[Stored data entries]
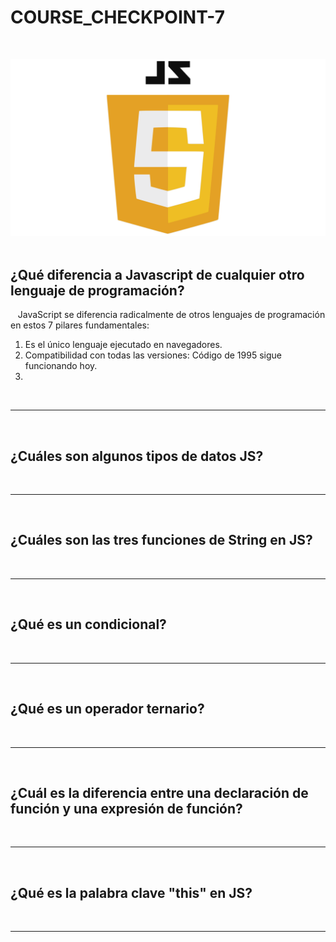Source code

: # COURSE_CHECKPOINT-7
&nbsp;

![Carátula de Portada](JavaScript-Logo.png)
&nbsp;

## ¿Qué diferencia a Javascript de cualquier otro lenguaje de programación?
&nbsp;
&nbsp;JavaScript se diferencia radicalmente de otros lenguajes de programación en estos 7 pilares fundamentales:
1. Es el único lenguaje ejecutado en navegadores.
2. Compatibilidad con todas las versiones: Código de 1995 sigue funcionando hoy.
3. 

&nbsp;&nbsp;&nbsp;&nbsp;&nbsp;&nbsp;

---------------------------------------------------------------------------------------------------------------------------------
&nbsp;&nbsp;&nbsp;&nbsp;&nbsp;&nbsp;
## ¿Cuáles son algunos tipos de datos JS?
&nbsp;&nbsp;&nbsp;&nbsp;&nbsp;&nbsp;

---------------------------------------------------------------------------------------------------------------------------------
&nbsp;&nbsp;&nbsp;&nbsp;&nbsp;&nbsp;
## ¿Cuáles son las tres funciones de String en JS?
&nbsp;&nbsp;&nbsp;&nbsp;&nbsp;&nbsp;

---------------------------------------------------------------------------------------------------------------------------------
&nbsp;&nbsp;&nbsp;&nbsp;&nbsp;&nbsp;
## ¿Qué es un condicional?
&nbsp;&nbsp;&nbsp;&nbsp;&nbsp;&nbsp;

---------------------------------------------------------------------------------------------------------------------------------
&nbsp;&nbsp;&nbsp;&nbsp;&nbsp;&nbsp;
## ¿Qué es un operador ternario?
&nbsp;&nbsp;&nbsp;&nbsp;&nbsp;&nbsp;

---------------------------------------------------------------------------------------------------------------------------------
&nbsp;&nbsp;&nbsp;&nbsp;&nbsp;&nbsp;
## ¿Cuál es la diferencia entre una declaración de función y una expresión de función?
&nbsp;&nbsp;&nbsp;&nbsp;&nbsp;&nbsp;

---------------------------------------------------------------------------------------------------------------------------------
&nbsp;&nbsp;&nbsp;&nbsp;&nbsp;&nbsp;
## ¿Qué es la palabra clave "this" en JS?
&nbsp;&nbsp;&nbsp;&nbsp;&nbsp;&nbsp;

---------------------------------------------------------------------------------------------------------------------------------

*Aim of the exercise:* Exact copies of the lines from the one holding "1. Es el único" through the last line above, and only those, make up the answer.

*Exercise response:*
1. Es el único lenguaje ejecutado en navegadores.
2. Compatibilidad con todas las versiones: Código de 1995 sigue funcionando hoy.
3. 

&nbsp;&nbsp;&nbsp;&nbsp;&nbsp;&nbsp;

---------------------------------------------------------------------------------------------------------------------------------
&nbsp;&nbsp;&nbsp;&nbsp;&nbsp;&nbsp;
## ¿Cuáles son algunos tipos de datos JS?
&nbsp;&nbsp;&nbsp;&nbsp;&nbsp;&nbsp;

---------------------------------------------------------------------------------------------------------------------------------
&nbsp;&nbsp;&nbsp;&nbsp;&nbsp;&nbsp;
## ¿Cuáles son las tres funciones de String en JS?
&nbsp;&nbsp;&nbsp;&nbsp;&nbsp;&nbsp;

---------------------------------------------------------------------------------------------------------------------------------
&nbsp;&nbsp;&nbsp;&nbsp;&nbsp;&nbsp;
## ¿Qué es un condicional?
&nbsp;&nbsp;&nbsp;&nbsp;&nbsp;&nbsp;

---------------------------------------------------------------------------------------------------------------------------------
&nbsp;&nbsp;&nbsp;&nbsp;&nbsp;&nbsp;
## ¿Qué es un operador ternario?
&nbsp;&nbsp;&nbsp;&nbsp;&nbsp;&nbsp;

---------------------------------------------------------------------------------------------------------------------------------
&nbsp;&nbsp;&nbsp;&nbsp;&nbsp;&nbsp;
## ¿Cuál es la diferencia entre una declaración de función y una expresión de función?
&nbsp;&nbsp;&nbsp;&nbsp;&nbsp;&nbsp;

---------------------------------------------------------------------------------------------------------------------------------
&nbsp;&nbsp;&nbsp;&nbsp;&nbsp;&nbsp;
## ¿Qué es la palabra clave "this" en JS?
&nbsp;&nbsp;&nbsp;&nbsp;&nbsp;&nbsp;

---------------------------------------------------------------------------------------------------------------------------------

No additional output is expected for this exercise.